« L’Europe, une société en fin de course, vivant d’acquis sociaux »

Pas de langue de bois pour Jin Liqun

Un professeur chinois avait fait la une précédemment pour sa critique à l’acide de l’Europe. Une nouvelle fois un chinois fait la une pour des propos semblables, mais cette fois ce n’est plus un hoax.

Jin Liqun, président du fonds souverain chinois CIC (China Investment Corporation), dit tout haut ce que beaucoup pensent tout bas dans une interview à la chaine quatarie Al-Jazira:

Les troubles qui se sont produits dans les pays européens résultent uniquement de problèmes accumulés par une société en fin de course, vivant d’acquis sociaux. Les lois sociales conduisent à la paresse, à l’indolence, plutôt qu’à travailler dur. Le système d’incitation est complètement détraqué.

Et d’ajouter ensuite :

En Chine, nous sommes tout à fait en faveur de l’euro et de la zone euro. Nous cherchons activement des opportunités d’investissement intéressantes pour les deux parties. Nous sommes optimistes vis-à-vis de l’euro. Mais il y a toute une série de réformes qui doivent être entreprises sans délai.

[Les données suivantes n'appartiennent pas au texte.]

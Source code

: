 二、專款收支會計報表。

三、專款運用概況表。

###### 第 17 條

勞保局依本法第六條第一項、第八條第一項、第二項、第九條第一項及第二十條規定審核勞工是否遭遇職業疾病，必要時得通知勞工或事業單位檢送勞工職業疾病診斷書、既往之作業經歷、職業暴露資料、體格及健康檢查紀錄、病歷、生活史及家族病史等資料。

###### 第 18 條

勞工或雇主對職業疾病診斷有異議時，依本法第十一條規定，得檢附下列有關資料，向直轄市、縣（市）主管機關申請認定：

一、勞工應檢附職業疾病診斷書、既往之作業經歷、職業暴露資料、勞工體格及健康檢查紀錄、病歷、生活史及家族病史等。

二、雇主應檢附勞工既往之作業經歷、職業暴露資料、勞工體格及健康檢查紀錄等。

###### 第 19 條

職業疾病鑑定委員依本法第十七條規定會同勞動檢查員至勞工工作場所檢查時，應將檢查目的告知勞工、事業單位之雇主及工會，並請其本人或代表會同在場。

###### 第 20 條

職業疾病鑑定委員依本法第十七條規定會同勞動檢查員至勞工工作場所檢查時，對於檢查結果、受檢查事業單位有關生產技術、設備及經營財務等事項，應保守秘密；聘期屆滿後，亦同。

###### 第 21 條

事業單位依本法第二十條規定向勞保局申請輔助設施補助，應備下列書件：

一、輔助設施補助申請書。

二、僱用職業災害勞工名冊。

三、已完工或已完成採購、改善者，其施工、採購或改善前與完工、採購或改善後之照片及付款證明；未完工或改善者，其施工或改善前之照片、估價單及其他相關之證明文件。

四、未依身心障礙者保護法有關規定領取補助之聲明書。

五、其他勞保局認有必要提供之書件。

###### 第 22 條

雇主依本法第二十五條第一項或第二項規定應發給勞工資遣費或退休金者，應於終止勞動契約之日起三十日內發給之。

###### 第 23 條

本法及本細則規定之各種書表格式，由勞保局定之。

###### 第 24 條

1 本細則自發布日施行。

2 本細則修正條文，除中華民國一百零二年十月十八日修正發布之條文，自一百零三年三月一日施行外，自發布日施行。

Avoir 17 membres et 17 gouvernements n’est pas une excuse pour ne rien entreprendre.

Ces propos font suite à ceux du président chinois Hu Jintao qui déclarait la semaine dernière que c’était « surtout à l’Europe de régler le problème de sa dette ». Une série de remarques qui portent d’autant plus que l’Eurozone appelle avec insistance la Chine à acheter la dette souveraine des États qui ont de plus en plus de mal à se financer.